--- Task statement ---
Within the records below, find each line with the word "cite" and copy it out.

--- Collected data ---
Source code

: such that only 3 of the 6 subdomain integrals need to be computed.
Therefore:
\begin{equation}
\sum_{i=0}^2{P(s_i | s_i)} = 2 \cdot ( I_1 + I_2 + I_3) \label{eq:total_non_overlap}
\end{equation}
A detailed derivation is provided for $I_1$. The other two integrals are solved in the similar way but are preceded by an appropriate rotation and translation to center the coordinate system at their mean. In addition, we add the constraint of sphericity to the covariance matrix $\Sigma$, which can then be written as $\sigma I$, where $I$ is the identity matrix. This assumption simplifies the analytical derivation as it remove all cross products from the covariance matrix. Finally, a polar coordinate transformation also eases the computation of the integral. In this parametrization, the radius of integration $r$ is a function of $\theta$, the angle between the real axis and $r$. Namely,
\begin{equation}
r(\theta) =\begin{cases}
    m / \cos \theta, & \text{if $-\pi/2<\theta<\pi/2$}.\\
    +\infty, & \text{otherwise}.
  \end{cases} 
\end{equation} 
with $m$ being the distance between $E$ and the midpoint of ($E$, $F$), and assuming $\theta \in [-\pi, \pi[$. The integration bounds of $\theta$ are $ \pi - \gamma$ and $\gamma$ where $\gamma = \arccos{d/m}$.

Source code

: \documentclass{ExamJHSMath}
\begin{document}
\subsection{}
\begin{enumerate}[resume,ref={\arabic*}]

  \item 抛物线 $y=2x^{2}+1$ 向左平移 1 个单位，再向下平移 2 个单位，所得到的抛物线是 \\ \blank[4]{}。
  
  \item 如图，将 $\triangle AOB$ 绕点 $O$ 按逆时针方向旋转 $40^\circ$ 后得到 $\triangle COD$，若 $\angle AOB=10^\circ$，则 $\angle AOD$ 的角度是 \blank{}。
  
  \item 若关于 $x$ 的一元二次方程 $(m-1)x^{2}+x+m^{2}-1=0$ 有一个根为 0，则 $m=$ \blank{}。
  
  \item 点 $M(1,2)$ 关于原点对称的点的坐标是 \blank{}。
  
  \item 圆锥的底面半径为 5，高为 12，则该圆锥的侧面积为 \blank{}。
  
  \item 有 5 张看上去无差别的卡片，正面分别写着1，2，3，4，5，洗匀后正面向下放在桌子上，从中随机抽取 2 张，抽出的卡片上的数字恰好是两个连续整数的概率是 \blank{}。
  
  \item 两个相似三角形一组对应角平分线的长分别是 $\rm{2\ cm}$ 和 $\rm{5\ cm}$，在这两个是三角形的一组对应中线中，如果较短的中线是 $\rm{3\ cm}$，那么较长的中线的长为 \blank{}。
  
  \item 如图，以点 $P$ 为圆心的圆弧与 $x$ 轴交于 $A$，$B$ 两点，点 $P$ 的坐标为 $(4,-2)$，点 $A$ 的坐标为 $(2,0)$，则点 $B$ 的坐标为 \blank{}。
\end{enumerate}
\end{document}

--

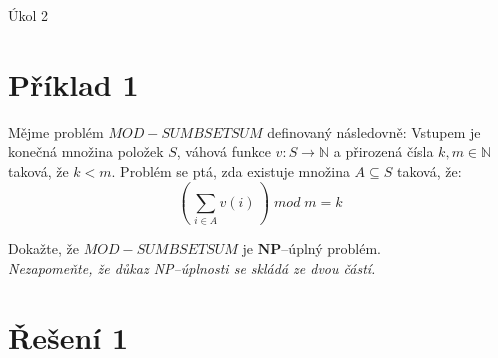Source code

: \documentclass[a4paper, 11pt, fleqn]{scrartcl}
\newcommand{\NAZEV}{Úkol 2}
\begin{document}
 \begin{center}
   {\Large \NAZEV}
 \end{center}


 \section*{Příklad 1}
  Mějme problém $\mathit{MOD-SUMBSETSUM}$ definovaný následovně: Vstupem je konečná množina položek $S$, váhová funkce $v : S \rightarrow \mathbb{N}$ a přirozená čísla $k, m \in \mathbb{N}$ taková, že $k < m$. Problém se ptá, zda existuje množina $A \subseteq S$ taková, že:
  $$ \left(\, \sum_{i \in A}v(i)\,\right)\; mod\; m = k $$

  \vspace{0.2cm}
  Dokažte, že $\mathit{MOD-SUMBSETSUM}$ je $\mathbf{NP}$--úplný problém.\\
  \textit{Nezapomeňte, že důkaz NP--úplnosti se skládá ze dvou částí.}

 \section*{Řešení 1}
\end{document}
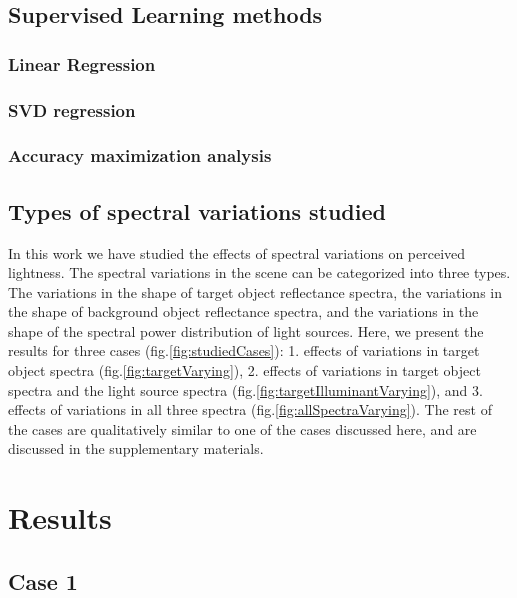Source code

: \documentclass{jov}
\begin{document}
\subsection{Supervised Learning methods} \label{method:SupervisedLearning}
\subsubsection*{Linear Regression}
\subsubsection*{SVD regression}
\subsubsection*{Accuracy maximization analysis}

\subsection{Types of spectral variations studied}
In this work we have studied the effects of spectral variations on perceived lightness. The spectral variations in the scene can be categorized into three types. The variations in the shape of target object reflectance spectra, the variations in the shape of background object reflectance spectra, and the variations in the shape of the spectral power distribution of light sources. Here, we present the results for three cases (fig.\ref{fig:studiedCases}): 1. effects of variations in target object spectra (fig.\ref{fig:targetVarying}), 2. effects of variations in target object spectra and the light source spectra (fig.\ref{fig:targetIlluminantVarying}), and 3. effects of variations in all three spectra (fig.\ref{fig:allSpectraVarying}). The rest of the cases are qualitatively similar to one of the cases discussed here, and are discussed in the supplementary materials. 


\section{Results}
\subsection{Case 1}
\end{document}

---

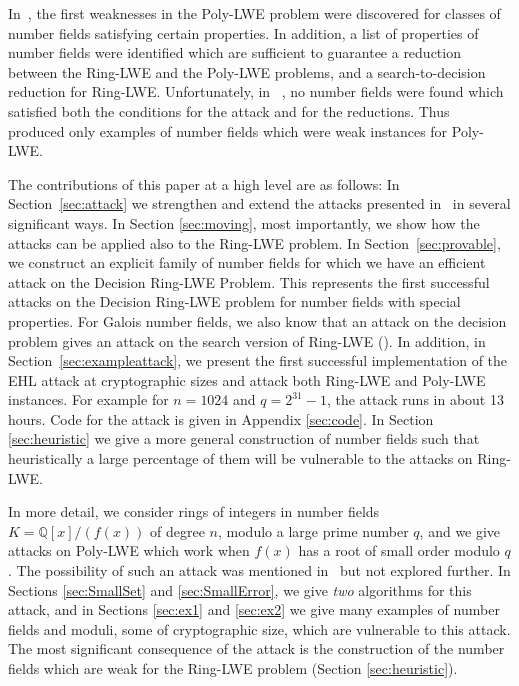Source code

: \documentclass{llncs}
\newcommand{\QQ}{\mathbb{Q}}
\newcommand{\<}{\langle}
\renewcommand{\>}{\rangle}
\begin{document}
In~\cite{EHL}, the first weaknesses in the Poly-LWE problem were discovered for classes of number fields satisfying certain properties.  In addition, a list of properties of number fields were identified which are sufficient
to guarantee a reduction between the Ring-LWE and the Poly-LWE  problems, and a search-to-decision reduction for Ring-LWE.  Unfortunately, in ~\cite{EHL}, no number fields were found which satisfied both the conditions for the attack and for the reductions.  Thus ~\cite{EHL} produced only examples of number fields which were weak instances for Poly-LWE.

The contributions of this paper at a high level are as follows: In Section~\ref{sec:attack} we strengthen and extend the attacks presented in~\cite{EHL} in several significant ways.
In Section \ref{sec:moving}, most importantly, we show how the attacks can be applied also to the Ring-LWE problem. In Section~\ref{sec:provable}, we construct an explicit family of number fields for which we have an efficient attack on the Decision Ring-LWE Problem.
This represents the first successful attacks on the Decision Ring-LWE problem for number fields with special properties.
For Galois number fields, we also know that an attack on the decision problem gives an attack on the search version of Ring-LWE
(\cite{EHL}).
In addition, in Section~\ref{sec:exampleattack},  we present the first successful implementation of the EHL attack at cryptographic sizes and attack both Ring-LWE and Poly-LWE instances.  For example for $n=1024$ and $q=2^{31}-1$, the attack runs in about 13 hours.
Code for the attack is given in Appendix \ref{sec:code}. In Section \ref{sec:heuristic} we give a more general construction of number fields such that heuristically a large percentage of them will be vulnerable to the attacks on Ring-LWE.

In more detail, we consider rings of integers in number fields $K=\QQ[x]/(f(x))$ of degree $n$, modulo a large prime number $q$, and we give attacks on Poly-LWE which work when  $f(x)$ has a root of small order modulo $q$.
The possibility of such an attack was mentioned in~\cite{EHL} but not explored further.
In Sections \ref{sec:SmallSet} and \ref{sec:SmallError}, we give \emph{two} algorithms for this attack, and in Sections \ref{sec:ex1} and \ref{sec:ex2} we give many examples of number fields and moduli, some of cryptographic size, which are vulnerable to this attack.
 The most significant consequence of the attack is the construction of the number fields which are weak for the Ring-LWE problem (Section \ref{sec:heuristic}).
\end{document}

--- Task solution ---
In~\cite{EHL}, the first weaknesses in the Poly-LWE problem were discovered for classes of number fields satisfying certain properties.  In addition, a list of properties of number fields were identified which are sufficient
to guarantee a reduction between the Ring-LWE and the Poly-LWE  problems, and a search-to-decision reduction for Ring-LWE.  Unfortunately, in ~\cite{EHL}, no number fields were found which satisfied both the conditions for the attack and for the reductions.  Thus ~\cite{EHL} produced only examples of number fields which were weak instances for Poly-LWE.
The contributions of this paper at a high level are as follows: In Section~\ref{sec:attack} we strengthen and extend the attacks presented in~\cite{EHL} in several significant ways.
(\cite{EHL}).
The possibility of such an attack was mentioned in~\cite{EHL} but not explored further.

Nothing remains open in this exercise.